Important Note #1 – Never fast a cat for any reason. They can quickly enter into a potentially life-threatening situation called Hepatic Lipidosis where the liver attempts to convert body fat into calories, which cats’ systems do not handle very well.
Important Note #2 – If you notice an abrupt gain/lose of weight in your pet and you have not adjusted their food amount, there may be an underlying health issue. We recommend getting in touch with your veterinarian to set up an appointment if this has occurred.
Can puppies and kittens be on a real food diet?

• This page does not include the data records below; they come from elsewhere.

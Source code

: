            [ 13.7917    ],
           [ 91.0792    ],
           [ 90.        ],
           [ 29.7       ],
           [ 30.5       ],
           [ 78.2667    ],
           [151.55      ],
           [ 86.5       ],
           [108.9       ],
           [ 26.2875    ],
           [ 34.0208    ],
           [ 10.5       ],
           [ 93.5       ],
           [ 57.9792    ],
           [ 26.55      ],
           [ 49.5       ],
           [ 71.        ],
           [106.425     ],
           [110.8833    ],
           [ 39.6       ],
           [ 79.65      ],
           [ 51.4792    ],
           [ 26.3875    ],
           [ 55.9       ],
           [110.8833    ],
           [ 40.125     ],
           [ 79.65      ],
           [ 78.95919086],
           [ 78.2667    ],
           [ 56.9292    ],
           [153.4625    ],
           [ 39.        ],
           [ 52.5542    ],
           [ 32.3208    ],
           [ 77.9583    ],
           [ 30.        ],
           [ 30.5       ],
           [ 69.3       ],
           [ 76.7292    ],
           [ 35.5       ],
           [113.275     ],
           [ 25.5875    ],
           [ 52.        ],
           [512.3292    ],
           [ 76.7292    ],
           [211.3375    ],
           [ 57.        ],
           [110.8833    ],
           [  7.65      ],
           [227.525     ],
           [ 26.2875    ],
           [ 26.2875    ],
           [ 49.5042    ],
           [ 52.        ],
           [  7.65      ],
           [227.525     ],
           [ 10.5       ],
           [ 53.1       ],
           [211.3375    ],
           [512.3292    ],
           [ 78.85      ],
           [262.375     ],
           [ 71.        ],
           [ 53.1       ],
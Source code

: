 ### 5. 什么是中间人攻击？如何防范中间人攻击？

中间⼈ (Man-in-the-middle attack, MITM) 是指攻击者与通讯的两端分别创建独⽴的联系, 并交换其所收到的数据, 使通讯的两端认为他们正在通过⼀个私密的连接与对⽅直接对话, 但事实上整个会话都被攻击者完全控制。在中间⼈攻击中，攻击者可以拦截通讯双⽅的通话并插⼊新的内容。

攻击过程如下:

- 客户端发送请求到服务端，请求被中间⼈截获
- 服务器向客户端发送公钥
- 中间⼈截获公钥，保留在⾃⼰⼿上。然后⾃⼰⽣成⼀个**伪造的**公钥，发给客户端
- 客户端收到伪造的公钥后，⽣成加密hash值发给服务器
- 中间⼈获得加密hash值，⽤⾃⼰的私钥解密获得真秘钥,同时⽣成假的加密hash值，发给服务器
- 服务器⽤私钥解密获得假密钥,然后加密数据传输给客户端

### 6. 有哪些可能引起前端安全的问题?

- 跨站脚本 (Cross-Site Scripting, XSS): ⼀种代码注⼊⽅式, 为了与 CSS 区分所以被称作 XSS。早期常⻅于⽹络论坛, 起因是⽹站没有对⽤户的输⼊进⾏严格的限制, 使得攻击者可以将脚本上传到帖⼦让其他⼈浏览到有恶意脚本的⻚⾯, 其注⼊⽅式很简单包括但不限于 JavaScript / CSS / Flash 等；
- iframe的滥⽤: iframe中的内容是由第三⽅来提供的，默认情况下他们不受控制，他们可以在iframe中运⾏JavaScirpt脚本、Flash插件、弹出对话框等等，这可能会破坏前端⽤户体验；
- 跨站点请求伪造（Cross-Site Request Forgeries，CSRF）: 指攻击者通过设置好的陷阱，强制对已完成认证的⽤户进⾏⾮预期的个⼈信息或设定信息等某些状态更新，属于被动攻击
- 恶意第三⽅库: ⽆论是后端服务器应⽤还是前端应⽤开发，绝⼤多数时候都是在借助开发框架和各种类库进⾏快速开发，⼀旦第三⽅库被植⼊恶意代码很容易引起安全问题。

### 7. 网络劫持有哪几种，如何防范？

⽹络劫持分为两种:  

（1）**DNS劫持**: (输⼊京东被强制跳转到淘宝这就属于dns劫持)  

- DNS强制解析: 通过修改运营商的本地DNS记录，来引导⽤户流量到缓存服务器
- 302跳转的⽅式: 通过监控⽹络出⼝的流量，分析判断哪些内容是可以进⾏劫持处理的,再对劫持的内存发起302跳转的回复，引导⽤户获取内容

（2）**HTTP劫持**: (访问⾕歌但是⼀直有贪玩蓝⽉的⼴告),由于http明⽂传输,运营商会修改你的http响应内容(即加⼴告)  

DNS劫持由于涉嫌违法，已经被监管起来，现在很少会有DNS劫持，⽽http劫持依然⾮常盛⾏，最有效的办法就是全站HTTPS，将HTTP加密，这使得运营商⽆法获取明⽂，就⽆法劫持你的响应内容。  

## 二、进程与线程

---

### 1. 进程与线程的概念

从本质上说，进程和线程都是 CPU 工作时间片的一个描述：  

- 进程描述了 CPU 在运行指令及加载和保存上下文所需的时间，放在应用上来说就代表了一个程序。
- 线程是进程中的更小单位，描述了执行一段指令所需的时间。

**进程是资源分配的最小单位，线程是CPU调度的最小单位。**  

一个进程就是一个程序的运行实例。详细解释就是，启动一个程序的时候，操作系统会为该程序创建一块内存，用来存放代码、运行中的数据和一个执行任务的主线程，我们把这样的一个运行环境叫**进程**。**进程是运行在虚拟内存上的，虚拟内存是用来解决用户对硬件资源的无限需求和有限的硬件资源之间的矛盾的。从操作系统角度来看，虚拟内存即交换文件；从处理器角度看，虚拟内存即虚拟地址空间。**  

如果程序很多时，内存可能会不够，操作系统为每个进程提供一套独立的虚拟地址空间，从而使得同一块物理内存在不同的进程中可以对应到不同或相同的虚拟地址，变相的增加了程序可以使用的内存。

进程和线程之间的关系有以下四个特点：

If you have a new puppy or kitten in your family, we recommend introducing a real food diet within a few days, as soon as they are more settled. But this transition must be done slowly, especially if they are switching off a kibble or canned diet. Work up until you are feeding approximately 5-10% of their body weight, and remember that you may end up feeding more than this percentage if you notice they are very energetic and burning through the calories! Make sure to monitor their body composition and overall health to determine any adjustments. Just like human babies, proper nutrition is most important when the body and brain are developing.
Is a real food diet safe for pregnant pets?
Absolutely! Just like humans, pregnancy creates an even greater need for proper and accessible nutrition. During this exciting time, it is completely normal for feeding amounts to be dramatically increased. We recommend setting up an appointment with a raw-supporting veterinarian (or your own veterinarian, if they support raw) to set up a specially tailored diet to fit her needs.